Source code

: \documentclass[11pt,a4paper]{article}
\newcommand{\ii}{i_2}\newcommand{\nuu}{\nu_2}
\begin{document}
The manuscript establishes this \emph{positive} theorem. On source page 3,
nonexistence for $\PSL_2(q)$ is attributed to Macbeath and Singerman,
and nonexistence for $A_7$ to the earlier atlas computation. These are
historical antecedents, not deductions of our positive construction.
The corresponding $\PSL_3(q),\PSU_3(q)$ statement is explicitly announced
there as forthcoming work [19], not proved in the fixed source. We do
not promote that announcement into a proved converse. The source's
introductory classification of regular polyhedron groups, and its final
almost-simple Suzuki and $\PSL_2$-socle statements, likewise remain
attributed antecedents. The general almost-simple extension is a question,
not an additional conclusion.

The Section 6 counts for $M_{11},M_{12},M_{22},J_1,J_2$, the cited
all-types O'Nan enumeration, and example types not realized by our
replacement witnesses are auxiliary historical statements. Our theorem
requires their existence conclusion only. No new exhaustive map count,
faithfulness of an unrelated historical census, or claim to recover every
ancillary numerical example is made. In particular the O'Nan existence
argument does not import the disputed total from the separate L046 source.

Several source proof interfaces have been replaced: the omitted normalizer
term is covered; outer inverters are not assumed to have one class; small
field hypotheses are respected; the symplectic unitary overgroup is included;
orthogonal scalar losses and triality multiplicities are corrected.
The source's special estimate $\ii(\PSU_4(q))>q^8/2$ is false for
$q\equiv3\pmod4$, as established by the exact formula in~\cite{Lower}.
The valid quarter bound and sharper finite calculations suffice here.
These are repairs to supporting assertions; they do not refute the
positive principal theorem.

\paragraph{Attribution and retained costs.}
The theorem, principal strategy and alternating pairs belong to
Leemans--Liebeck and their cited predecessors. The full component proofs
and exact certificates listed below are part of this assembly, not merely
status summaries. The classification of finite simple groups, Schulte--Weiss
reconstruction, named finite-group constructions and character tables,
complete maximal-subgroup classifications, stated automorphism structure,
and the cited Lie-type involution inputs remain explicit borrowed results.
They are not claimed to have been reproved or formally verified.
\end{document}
====================
Exercise instructions: Exactly the lines running from the top of the records to the line that contains "historical antecedents, not", inclusive, must be set down, and nothing more.

Output of the task:
Source code

: \documentclass[11pt,a4paper]{article}
\newcommand{\ii}{i_2}\newcommand{\nuu}{\nu_2}
\begin{document}
The manuscript establishes this \emph{positive} theorem. On source page 3,
nonexistence for $\PSL_2(q)$ is attributed to Macbeath and Singerman,
and nonexistence for $A_7$ to the earlier atlas computation. These are
historical antecedents, not deductions of our positive construction.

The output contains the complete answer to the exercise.